** Data records follows **

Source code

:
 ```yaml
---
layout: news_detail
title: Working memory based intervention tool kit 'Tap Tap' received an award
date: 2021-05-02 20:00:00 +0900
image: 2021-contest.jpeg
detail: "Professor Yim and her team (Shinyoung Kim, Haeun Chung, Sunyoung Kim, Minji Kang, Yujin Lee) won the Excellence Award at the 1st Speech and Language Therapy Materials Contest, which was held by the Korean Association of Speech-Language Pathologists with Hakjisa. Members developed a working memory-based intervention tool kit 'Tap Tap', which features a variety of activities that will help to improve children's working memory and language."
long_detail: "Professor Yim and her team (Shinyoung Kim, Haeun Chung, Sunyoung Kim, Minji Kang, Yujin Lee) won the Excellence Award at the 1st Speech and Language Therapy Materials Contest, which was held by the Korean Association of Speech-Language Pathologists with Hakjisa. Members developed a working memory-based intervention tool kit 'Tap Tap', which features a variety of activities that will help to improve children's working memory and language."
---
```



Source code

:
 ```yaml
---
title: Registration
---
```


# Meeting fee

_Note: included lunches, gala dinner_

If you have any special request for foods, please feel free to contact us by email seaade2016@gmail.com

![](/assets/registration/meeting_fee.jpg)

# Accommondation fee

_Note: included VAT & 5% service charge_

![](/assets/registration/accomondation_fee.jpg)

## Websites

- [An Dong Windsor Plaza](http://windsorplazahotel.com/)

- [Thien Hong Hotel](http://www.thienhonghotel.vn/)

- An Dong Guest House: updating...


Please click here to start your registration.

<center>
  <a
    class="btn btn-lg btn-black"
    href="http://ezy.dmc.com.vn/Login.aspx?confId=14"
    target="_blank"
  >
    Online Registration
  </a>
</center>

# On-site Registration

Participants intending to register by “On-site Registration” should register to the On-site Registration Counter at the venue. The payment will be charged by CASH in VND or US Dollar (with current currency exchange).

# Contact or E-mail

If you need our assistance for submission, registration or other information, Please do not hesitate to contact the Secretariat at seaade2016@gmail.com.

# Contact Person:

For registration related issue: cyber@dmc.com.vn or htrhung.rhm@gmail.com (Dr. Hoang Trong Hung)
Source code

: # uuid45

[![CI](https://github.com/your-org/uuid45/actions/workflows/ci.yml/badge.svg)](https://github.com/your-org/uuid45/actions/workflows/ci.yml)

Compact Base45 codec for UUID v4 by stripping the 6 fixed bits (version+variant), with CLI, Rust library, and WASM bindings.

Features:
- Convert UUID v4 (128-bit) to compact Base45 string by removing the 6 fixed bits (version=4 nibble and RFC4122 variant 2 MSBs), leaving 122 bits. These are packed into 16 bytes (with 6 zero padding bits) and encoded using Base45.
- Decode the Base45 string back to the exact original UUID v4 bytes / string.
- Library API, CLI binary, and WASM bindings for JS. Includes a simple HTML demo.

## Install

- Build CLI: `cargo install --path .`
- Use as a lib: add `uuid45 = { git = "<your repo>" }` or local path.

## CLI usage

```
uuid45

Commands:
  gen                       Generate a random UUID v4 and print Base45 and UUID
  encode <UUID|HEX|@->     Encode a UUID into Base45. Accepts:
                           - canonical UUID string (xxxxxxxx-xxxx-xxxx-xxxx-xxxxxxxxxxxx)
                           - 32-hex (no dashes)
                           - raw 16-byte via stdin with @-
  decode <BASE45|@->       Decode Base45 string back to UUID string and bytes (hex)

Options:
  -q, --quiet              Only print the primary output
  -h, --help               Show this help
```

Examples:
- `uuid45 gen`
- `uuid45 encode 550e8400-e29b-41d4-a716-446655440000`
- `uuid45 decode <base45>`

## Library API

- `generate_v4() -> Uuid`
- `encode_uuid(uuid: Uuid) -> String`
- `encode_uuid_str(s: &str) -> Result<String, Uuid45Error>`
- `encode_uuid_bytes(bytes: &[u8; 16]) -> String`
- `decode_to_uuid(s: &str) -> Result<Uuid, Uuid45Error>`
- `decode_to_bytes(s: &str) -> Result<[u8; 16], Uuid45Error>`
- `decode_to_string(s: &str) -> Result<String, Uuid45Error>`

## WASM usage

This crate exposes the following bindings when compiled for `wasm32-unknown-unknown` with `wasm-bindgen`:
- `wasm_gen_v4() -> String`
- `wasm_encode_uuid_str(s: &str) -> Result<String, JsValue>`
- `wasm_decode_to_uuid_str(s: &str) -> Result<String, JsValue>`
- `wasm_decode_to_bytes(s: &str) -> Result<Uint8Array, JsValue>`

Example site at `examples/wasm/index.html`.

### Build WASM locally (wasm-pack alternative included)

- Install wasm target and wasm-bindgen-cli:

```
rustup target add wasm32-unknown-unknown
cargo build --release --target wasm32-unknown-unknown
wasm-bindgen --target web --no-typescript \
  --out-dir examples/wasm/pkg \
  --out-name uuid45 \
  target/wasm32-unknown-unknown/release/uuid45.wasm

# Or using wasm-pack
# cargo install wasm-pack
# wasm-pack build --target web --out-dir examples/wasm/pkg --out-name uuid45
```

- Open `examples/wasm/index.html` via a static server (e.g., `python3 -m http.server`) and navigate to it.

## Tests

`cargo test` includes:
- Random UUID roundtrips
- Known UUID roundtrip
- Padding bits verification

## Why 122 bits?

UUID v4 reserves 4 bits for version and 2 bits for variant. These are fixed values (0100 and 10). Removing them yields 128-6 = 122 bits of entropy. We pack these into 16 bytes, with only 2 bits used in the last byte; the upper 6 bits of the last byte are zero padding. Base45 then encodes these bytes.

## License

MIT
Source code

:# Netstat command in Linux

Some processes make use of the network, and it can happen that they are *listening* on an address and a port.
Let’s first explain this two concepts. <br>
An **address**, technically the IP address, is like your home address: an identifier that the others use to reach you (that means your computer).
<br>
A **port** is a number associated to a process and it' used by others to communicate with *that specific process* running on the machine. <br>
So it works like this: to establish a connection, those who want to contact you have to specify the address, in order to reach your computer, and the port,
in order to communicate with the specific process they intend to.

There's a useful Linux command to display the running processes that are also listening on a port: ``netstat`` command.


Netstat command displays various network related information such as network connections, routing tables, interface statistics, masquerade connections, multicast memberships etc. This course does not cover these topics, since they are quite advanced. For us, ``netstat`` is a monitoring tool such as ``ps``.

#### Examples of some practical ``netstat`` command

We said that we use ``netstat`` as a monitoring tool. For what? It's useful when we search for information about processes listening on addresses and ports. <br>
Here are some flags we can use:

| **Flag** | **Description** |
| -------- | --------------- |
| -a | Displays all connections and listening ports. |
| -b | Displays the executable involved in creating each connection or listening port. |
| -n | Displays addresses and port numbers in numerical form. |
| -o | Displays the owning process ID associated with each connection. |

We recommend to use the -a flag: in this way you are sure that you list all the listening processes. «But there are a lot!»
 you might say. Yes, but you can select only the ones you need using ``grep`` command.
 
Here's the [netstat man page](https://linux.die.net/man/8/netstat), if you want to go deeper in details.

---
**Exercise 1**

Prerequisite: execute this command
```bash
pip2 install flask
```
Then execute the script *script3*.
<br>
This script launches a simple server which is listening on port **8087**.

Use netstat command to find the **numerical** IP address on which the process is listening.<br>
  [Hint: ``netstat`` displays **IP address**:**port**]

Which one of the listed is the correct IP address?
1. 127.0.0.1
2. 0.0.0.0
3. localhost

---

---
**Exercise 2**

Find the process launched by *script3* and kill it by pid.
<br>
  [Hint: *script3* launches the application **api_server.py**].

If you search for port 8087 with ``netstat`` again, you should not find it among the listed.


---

** End of Data records **
** Data records follows **

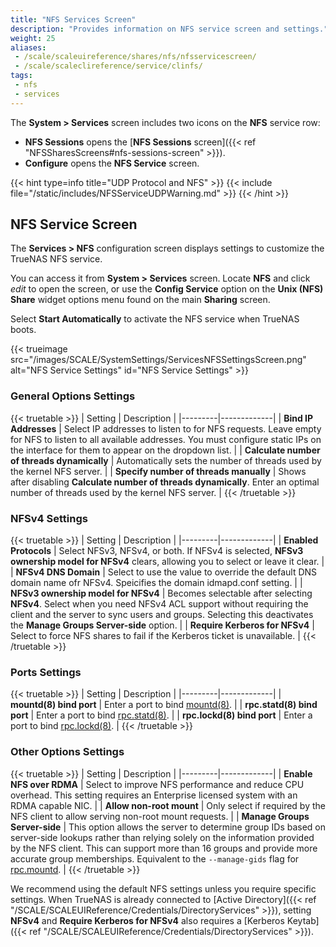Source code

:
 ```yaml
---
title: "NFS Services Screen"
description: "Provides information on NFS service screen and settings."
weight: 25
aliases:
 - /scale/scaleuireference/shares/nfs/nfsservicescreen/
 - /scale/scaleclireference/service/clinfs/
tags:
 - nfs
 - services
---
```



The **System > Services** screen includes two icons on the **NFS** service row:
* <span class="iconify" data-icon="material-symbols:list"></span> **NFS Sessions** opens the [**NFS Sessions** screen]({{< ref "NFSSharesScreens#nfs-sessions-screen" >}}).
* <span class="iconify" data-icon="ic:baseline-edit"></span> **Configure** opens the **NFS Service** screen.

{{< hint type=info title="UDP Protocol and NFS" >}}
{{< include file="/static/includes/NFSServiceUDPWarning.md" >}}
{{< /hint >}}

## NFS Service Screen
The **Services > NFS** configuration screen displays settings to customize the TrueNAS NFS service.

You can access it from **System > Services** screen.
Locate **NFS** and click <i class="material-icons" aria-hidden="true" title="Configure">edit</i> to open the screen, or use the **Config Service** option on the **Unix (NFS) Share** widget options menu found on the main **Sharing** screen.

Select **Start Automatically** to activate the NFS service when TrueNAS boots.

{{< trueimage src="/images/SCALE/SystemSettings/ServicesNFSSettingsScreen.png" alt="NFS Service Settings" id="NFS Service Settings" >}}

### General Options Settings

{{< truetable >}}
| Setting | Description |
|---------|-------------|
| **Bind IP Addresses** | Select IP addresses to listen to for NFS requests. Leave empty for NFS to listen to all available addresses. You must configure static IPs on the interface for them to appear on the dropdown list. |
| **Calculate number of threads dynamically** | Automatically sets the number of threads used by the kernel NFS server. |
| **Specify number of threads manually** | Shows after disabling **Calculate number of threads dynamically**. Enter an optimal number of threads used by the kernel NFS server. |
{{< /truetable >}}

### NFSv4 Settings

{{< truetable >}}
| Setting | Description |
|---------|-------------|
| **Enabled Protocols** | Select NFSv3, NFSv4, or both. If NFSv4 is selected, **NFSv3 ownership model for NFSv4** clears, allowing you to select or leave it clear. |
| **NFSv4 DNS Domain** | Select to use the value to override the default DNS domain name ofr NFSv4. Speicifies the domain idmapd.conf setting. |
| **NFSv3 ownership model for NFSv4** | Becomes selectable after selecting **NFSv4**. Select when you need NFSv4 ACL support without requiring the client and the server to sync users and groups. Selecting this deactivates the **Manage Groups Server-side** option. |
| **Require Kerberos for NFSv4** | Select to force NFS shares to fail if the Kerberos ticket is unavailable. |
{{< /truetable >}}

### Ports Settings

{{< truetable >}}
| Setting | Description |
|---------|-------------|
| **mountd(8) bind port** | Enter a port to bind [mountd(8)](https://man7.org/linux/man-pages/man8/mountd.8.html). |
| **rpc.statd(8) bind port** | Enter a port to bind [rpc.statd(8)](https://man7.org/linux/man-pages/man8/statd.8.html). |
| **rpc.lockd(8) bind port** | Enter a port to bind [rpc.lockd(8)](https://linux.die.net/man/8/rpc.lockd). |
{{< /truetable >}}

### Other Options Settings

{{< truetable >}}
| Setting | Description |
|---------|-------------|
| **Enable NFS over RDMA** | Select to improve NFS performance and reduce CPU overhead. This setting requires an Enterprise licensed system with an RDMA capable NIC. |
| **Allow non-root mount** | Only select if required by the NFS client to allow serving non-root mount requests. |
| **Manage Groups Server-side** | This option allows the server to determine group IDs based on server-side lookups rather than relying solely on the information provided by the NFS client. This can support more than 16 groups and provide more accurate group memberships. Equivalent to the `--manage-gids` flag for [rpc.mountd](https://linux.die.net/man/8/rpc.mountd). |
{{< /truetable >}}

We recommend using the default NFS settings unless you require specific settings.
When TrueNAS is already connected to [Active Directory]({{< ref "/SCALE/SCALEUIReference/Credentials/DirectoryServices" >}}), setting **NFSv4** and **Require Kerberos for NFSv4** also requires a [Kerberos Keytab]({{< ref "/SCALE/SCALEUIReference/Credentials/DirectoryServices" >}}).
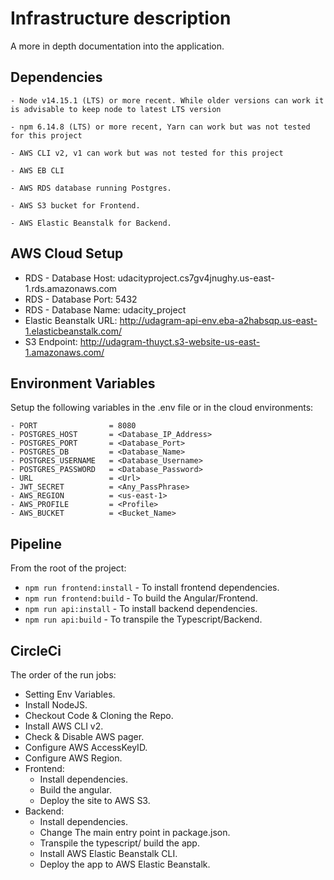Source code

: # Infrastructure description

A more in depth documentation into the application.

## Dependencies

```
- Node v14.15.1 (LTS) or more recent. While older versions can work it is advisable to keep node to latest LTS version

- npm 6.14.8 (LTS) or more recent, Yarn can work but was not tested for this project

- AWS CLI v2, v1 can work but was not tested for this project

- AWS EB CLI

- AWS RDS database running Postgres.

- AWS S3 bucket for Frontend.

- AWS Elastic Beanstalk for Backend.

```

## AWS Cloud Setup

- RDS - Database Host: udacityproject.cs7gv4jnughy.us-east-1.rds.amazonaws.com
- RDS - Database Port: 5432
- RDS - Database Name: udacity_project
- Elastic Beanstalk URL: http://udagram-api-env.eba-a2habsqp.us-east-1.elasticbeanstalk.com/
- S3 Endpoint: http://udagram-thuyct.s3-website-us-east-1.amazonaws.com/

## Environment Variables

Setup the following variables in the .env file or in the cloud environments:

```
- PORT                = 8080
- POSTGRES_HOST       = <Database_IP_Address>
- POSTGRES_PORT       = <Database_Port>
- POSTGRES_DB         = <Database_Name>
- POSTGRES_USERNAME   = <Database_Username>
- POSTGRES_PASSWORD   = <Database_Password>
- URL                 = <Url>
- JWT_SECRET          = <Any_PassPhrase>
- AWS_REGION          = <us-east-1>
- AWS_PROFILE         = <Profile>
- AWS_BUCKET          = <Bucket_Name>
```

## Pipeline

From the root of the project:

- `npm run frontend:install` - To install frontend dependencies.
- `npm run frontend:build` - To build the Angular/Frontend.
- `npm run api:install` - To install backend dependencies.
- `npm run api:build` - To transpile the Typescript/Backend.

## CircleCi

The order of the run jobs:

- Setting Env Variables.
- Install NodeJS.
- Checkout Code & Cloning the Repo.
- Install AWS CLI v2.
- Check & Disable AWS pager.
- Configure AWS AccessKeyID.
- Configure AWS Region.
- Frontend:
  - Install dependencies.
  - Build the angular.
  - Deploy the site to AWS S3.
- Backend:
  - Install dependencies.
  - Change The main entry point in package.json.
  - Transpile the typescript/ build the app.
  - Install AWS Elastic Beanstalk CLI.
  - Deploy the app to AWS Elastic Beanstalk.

** End of Data records **

_Required action_
Check the listing above for "using". Show every line where it turns up.

_Answer to this task_
- Convert UUID v4 (128-bit) to compact Base45 string by removing the 6 fixed bits (version=4 nibble and RFC4122 variant 2 MSBs), leaving 122 bits. These are packed into 16 bytes (with 6 zero padding bits) and encoded using Base45.
# Or using wasm-pack
 you might say. Yes, but you can select only the ones you need using ``grep`` command.
We recommend using the default NFS settings unless you require specific settings.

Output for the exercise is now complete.